• **THE DATA**
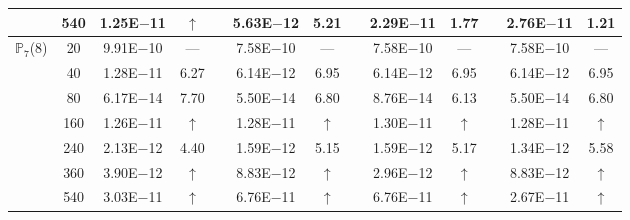 \begin{table}[H]
{\begin{tabular}{@{}l c c c c c c c c c c c c@{}}
 & 540 & 1.25E$-$11 & $\uparrow$  &  & 5.63E$-$12 & 5.21 &  & 2.29E$-$11 & 1.77 &  & 2.76E$-$11 & 1.21\\
\midrule
\multirow{7}{*}{$\mathbb{P}_{7}$(8)}
 & 20 & 9.91E$-$10 & ---  &  & 7.58E$-$10 & --- &  & 7.58E$-$10 & --- &  & 7.58E$-$10 & ---\\
 & 40 & 1.28E$-$11 & 6.27  &  & 6.14E$-$12 & 6.95 &  & 6.14E$-$12 & 6.95 &  & 6.14E$-$12 & 6.95\\
 & 80 & 6.17E$-$14 & 7.70  &  & 5.50E$-$14 & 6.80 &  & 8.76E$-$14 & 6.13 &  & 5.50E$-$14 & 6.80\\
 & 160 & 1.26E$-$11 & $\uparrow$  &  & 1.28E$-$11 & $\uparrow$ &  & 1.30E$-$11 & $\uparrow$ &  & 1.28E$-$11 & $\uparrow$\\
 & 240 & 2.13E$-$12 & 4.40  &  & 1.59E$-$12 & 5.15 &  & 1.59E$-$12 & 5.17 &  & 1.34E$-$12 & 5.58\\
 & 360 & 3.90E$-$12 & $\uparrow$  &  & 8.83E$-$12 & $\uparrow$ &  & 2.96E$-$12 & $\uparrow$ &  & 8.83E$-$12 & $\uparrow$\\
 & 540 & 3.03E$-$11 & $\uparrow$  &  & 6.76E$-$11 & $\uparrow$ &  & 6.76E$-$11 & $\uparrow$ &  & 2.67E$-$11 & $\uparrow$\\
\bottomrule
\end{tabular}}
\label{PRO:bending:01_01_glob2v2}
\end{table}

• **PROBLEM REQUIREMENTS**
Your answer must be every record above, word for word, with no pictures.

• **EXERCISE OUTPUT**
 \begin{table}[H]
{\begin{tabular}{@{}l c c c c c c c c c c c c@{}}
 & 540 & 1.25E$-$11 & $\uparrow$  &  & 5.63E$-$12 & 5.21 &  & 2.29E$-$11 & 1.77 &  & 2.76E$-$11 & 1.21\\
\midrule
\multirow{7}{*}{$\mathbb{P}_{7}$(8)}
 & 20 & 9.91E$-$10 & ---  &  & 7.58E$-$10 & --- &  & 7.58E$-$10 & --- &  & 7.58E$-$10 & ---\\
 & 40 & 1.28E$-$11 & 6.27  &  & 6.14E$-$12 & 6.95 &  & 6.14E$-$12 & 6.95 &  & 6.14E$-$12 & 6.95\\
 & 80 & 6.17E$-$14 & 7.70  &  & 5.50E$-$14 & 6.80 &  & 8.76E$-$14 & 6.13 &  & 5.50E$-$14 & 6.80\\
 & 160 & 1.26E$-$11 & $\uparrow$  &  & 1.28E$-$11 & $\uparrow$ &  & 1.30E$-$11 & $\uparrow$ &  & 1.28E$-$11 & $\uparrow$\\
 & 240 & 2.13E$-$12 & 4.40  &  & 1.59E$-$12 & 5.15 &  & 1.59E$-$12 & 5.17 &  & 1.34E$-$12 & 5.58\\
 & 360 & 3.90E$-$12 & $\uparrow$  &  & 8.83E$-$12 & $\uparrow$ &  & 2.96E$-$12 & $\uparrow$ &  & 8.83E$-$12 & $\uparrow$\\
 & 540 & 3.03E$-$11 & $\uparrow$  &  & 6.76E$-$11 & $\uparrow$ &  & 6.76E$-$11 & $\uparrow$ &  & 2.67E$-$11 & $\uparrow$\\
\bottomrule
\end{tabular}}
\label{PRO:bending:01_01_glob2v2}
\end{table}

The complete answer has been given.